Ciphers used could include RSA/DSA for authentication and AES or DES for confidentiality. SSL2.0 was first released then 3.0 improved on security issues and now TLS improves on 3.0.
IPSEC
IPSEC (Internet protocol security) is a suite of protocols to provide cryptographic layer to both IPv4 and IPv6, mainly used in VPN networks. IPSec includes two primary protocols AH and ESP with differing and overlapping functionality. Supporting IPSEC protocols include ISAKMP (Internet Security Association Key Management Protocol) and IKE (Internet Key Exchange).
AH and ESP
- AH – Authentication Header – Provides authentication and integrity but no confidentiality – protects against replay attacks
- ESP – Encapsulating Security Payload – Provides authentication, integrity and confidentiality
Security Association and ISAKMP
- SA – One way connection that may be used to negotiate ESP or AH parameters, if two systems use ESP they use two SAs (one for each direction), if they use AH as well that’s a total of 4. A unique 32bit number called Security Parameter Index identifies each SA
- ISAKMP – manages the SA creation process
Tunnel and Transport Mode
- Tunnel Mode – Used to provide point-to-point IPSEC tunnels, ESP tunnel mode encrypts entire packet including headers, does not need AH
- Transport Mode – Only encrypts the data and not headers, uses both AH and ESP, weaker and arguably AH and Transport mode should be droppped.
IKE
IPSec can use variety of encryption algorithms such as MD5/SHA1 for integrity and AES, 3DES for confidentiality. IKE is responsible for negotiating the algorithm selection process.
PGP
Pretty Good Privacy (PGP) was created by Phil Zimmerman which brought asymetric encryption to the masses. He was investigated for munitions export violations by the US and infringed RSA patents. The case was dropped and Zimmerman agreed to stop publishing PGP (though source code already made freely available).

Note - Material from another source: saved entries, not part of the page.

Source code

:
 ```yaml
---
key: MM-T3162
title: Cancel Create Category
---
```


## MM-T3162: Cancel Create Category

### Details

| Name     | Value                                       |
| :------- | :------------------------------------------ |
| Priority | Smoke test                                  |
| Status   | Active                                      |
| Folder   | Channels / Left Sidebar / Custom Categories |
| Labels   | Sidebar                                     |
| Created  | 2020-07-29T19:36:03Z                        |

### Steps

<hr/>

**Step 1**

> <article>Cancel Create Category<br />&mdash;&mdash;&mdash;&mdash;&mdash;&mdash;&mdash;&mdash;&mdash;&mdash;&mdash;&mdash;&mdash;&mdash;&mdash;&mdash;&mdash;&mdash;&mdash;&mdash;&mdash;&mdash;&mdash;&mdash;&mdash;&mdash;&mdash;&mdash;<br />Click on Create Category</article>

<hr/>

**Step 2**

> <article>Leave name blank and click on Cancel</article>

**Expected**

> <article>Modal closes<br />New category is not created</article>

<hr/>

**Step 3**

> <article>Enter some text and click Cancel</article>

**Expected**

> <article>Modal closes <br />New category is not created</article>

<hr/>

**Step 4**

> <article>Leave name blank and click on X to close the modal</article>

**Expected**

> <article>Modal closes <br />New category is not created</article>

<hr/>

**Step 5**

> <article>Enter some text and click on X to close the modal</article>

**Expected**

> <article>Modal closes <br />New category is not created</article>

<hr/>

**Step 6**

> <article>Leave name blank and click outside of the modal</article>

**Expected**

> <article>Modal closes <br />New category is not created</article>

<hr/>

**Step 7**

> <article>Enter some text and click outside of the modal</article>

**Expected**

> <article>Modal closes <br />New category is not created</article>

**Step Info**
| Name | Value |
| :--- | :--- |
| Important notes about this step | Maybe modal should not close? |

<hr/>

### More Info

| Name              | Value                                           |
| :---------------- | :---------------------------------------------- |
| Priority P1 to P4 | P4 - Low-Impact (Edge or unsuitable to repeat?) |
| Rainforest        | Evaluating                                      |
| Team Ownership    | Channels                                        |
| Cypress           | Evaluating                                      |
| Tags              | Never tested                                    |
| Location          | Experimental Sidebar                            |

PGP is used for confidentiality, integrity, authentication and non-repudation. It can be used to encrypt emails, documents, or entire disk drives. PGP uses a web of trust model (if you trust me, you trust everyone I trust).
S/MIME
MIME (Multipuprose Internet Mail Extension) provides a standard way to format email including characters, sets and attachments. S/MIME (Secure/MIME) leverages PKI to encrypt and authenticate MIME-encoded email. The client or client’s email server (S/MIME gateway) may perform the encryption.
Escrowed Encryption
Escrowed encryption means a third party organization holds a copy of the public/private key pair. Divided into two or more parts each with the a different trusted third party which will only release upon authorization. Goal is to ensure balance between privacy and needs of law enforcement or ensure encrypted data is recoverable in the event of key loss or employee termination.
Clipper Chip
Name of the technology used in Escrowed Encryption Standard (EES), an effort by the US to deploy escrowed encryption in telecommunication. It was classified secret but often such ciphers are found to be insecure and was abandoned due to media firestorm.
Steganograhy
Steganography is the science of hidden communication. The communication itself is not hidden, only the meaning is concealed. Modern steganography hides information inside data files such as images and music. Images can be encoded with extra bits of information hidden from the naked eye using a methods called bit substition and injection that changes the integrity of the file. Messages can be first encrypted first before hidden via steganography.
Watemarks
Digital watermarks encode data into a file. The watermark may be hidden using steganography. Watermarks are often used to fingerprint fiels (tying a copy of a file to it’s owner).